I want to write a book someday, I’ll worry about the blogging and social media stuff then.
I’m too busy.
The thing about busy is that lazy and procrastination are closely related. They all live in a family called resistance, the kinship opposing our growth and change. Your ego loves the tales they spin, except when it comes to the other people you take care of or the things you’re doing that are keeping you stuck, then you’re available all the time.
By definition a plan means that you have set an intention. It means you have made a decision to take action to get jobs, be visible and get yourself out there. A plan may look pretty on paper but it’s only as effective as the person it’s handed to. All the coaxing, nudging and positive encouragement in the world won’t work until you commit to do what it really takes.
If you keep telling yourself the story of how you don’t have time to, if you don’t decide to manage your calendar, to make space for the jobs and to take the steps that will stake your claim as a leader, no plan, no matter how thorough will help you.
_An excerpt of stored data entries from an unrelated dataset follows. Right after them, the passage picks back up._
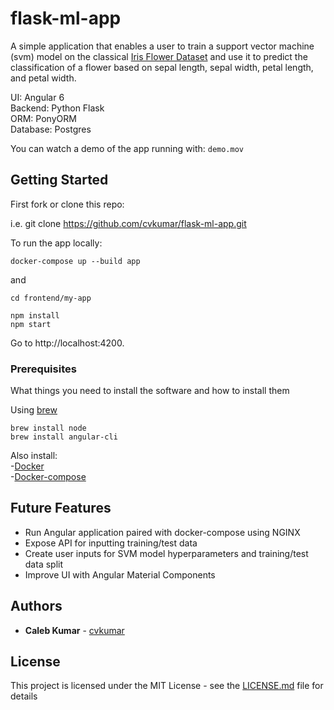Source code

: # flask-ml-app

A simple application that enables a user to train a support vector machine (svm) model on 
the classical [Iris Flower Dataset](https://archive.ics.uci.edu/ml/datasets/iris) and use it to predict the classification of a flower based on sepal length, sepal width, petal length, and petal width.

UI: Angular 6 <br />
Backend: Python Flask <br />
ORM: PonyORM <br />
Database: Postgres

You can watch a demo of the app running with:
`demo.mov`

## Getting Started

First fork or clone this repo:

i.e. git clone https://github.com/cvkumar/flask-ml-app.git


To run the app locally:

```
docker-compose up --build app
```
and
```
cd frontend/my-app

npm install
npm start
```

Go to http://localhost:4200.


### Prerequisites

What things you need to install the software and how to install them

Using [brew](https://brew.sh/)
```
brew install node
brew install angular-cli
```
Also install: <br />
-[Docker](https://docs.docker.com/install/) <br />
-[Docker-compose](https://docs.docker.com/compose/install/)

## Future Features

- Run Angular application paired with docker-compose using NGINX
- Expose API for inputting training/test data
- Create user inputs for SVM model hyperparameters and training/test data split 
- Improve UI with Angular Material Components

## Authors

* **Caleb Kumar** - [cvkumar](https://github.com/cvkumar)


## License

This project is licensed under the MIT License - see the [LICENSE.md](LICENSE.md) file for details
Resistance is sludge, which means it often takes a shock of truth to get you back in flow. But that old saying about the truth was right: it hurts. My marketing plans are built on inspired action and change. Depending on how resistant you are while you’re making those changes and how resistant you are to taking responsibility for being stuck, you may find yourself shocked, often.
Because the thing about plans is that they don’t unfold while you’re faking it. Plans involve a lot of little actions, strategic ones, pursued over time. They respond to the energy of committed action, to baby steps. Interestingly, that’s when they get a little easier, when the unexpected happens to accelerate them, but not a second before then.
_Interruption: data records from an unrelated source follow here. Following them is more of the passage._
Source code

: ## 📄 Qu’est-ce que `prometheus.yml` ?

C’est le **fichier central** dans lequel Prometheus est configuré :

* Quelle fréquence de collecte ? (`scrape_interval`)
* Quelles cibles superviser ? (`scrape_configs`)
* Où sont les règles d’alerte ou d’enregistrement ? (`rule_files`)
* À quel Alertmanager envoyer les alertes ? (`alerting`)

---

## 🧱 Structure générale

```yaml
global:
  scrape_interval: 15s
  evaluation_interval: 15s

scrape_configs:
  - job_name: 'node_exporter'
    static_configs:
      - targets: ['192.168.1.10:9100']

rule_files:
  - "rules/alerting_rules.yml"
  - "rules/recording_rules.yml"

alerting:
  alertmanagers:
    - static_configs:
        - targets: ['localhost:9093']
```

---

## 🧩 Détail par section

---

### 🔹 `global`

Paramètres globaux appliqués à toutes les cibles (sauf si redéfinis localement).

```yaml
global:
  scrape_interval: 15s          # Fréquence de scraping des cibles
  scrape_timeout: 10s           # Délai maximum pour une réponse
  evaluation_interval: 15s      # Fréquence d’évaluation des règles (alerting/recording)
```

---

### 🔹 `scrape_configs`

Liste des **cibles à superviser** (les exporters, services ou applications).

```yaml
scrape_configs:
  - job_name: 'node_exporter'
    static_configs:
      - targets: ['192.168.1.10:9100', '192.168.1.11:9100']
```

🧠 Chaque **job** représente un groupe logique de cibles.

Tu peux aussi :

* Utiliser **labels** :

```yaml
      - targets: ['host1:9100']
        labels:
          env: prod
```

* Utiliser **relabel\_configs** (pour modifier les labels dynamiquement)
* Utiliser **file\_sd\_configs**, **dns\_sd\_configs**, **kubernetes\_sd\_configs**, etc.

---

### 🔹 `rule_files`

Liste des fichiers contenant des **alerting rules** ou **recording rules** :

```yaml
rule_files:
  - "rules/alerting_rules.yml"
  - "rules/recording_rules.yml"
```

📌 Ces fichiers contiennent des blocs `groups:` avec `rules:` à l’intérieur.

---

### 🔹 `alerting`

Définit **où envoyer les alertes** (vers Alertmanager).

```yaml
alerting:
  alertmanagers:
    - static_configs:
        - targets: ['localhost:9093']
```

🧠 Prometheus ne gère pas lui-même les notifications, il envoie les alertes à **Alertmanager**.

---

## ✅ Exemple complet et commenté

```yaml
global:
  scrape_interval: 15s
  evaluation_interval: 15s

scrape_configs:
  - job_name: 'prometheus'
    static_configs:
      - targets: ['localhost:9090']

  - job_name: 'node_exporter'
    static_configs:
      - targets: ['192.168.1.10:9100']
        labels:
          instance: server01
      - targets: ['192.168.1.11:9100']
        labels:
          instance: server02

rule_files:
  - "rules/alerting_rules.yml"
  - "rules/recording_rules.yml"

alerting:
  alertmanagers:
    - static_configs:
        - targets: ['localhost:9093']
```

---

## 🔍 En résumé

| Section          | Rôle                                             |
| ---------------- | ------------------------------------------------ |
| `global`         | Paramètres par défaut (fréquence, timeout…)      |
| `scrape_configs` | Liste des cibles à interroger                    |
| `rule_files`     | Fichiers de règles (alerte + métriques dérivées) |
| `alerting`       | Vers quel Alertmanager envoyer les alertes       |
It’s kind of like saying that you want to lose 15 pounds eating cupcakes for breakfast, lunch and dinner. Good luck with that!
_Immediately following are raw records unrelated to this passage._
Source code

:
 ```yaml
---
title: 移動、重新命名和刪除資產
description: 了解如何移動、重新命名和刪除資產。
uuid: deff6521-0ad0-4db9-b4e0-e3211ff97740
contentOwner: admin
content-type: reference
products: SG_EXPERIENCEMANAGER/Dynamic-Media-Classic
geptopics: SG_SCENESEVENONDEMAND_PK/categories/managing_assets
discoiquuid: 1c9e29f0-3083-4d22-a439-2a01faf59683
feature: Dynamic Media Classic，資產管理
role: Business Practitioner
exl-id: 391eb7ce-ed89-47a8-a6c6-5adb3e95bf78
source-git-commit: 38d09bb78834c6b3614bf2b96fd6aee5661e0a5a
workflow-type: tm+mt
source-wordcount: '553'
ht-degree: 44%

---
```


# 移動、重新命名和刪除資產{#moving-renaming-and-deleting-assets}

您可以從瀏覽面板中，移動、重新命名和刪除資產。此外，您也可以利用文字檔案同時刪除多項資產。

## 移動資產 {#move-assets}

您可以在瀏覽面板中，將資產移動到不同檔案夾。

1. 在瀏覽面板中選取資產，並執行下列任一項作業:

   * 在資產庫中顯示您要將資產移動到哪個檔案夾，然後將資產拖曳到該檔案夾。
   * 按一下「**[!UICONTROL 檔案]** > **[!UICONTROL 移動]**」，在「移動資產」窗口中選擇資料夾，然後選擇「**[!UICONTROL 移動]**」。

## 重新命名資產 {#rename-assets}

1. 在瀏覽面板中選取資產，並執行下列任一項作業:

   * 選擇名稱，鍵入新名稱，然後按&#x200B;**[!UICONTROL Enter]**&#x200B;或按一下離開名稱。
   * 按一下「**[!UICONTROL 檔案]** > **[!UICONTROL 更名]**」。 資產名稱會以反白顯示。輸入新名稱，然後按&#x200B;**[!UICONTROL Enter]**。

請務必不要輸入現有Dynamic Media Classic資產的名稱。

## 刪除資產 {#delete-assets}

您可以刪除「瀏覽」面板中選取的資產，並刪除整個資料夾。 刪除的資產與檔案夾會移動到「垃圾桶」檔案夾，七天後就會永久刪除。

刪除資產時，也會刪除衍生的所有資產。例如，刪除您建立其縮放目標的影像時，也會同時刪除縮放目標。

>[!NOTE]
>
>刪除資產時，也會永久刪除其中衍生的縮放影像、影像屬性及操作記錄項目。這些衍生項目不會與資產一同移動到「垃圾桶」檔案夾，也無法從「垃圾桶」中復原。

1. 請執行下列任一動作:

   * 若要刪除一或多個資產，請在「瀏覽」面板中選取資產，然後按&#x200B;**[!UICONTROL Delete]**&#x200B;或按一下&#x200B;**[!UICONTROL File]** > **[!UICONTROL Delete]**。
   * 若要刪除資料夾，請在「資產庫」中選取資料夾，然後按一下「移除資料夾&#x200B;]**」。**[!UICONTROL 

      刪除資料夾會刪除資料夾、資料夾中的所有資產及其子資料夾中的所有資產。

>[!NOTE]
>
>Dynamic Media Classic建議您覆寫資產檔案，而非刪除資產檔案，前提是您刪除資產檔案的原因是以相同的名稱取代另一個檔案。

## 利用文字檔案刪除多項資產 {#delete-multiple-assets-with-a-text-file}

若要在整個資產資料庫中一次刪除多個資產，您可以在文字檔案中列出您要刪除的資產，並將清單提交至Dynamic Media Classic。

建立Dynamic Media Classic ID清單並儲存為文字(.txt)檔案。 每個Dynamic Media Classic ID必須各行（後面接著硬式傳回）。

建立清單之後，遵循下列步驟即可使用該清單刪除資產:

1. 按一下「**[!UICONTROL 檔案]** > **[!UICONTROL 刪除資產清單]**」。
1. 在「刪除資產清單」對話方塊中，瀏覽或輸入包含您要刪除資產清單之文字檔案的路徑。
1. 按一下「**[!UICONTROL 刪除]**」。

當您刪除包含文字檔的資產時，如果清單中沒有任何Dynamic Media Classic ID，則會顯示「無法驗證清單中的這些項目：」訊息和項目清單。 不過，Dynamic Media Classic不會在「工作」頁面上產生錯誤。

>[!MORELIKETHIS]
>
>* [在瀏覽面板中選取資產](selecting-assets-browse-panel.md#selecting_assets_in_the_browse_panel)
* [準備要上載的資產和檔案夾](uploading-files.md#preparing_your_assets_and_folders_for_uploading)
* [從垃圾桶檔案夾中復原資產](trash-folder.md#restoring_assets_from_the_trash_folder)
What it means to market has changed dramatically in the last decade—heck in the last year—and it will change again. And guess what? If you’re looking for shortcuts, you’re probably not in it to win it for the long haul. Because a really good marketing plan, the right marketing plan, a plan that is made to fit your business demands authenticity. It demands work. It demands real and true communication that results in relationships built over time.